**Prompt**
When the line containing "重要的是，RKE2 不像 RKE1" appears in the entries below, begin printing there and stop after the line containing "它被称为 RKE Government，目的是传达其当前针对的主要用例和部门。"; print each of those lines exactly and no other line.

**Records for this exercise**
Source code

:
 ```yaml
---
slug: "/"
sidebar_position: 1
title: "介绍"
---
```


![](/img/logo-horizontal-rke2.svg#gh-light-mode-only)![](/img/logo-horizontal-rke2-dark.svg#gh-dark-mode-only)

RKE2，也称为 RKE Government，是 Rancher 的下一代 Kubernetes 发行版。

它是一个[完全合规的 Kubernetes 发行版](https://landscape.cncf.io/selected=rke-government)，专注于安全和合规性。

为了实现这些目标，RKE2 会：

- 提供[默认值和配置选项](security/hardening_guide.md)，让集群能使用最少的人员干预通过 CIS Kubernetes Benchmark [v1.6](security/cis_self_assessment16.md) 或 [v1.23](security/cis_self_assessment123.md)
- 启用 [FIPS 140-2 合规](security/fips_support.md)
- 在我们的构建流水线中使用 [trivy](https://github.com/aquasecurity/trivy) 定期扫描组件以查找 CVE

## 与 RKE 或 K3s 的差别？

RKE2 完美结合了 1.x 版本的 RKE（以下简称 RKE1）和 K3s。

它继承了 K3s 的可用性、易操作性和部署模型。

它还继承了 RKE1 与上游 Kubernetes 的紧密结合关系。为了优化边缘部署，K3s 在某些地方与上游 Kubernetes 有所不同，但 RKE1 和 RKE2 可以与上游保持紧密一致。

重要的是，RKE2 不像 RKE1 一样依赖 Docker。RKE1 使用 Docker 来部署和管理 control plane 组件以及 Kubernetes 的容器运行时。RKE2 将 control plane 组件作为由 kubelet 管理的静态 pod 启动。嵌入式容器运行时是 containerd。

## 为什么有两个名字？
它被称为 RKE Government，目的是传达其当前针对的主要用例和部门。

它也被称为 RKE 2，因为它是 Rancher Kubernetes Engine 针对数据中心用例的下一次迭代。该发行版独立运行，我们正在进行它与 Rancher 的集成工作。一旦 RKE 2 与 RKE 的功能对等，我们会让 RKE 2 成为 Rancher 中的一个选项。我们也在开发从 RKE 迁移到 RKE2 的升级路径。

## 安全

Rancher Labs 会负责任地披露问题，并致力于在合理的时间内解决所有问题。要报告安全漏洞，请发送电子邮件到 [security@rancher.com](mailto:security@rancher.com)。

**Reply to the task**
重要的是，RKE2 不像 RKE1 一样依赖 Docker。RKE1 使用 Docker 来部署和管理 control plane 组件以及 Kubernetes 的容器运行时。RKE2 将 control plane 组件作为由 kubelet 管理的静态 pod 启动。嵌入式容器运行时是 containerd。

## 为什么有两个名字？
它被称为 RKE Government，目的是传达其当前针对的主要用例和部门。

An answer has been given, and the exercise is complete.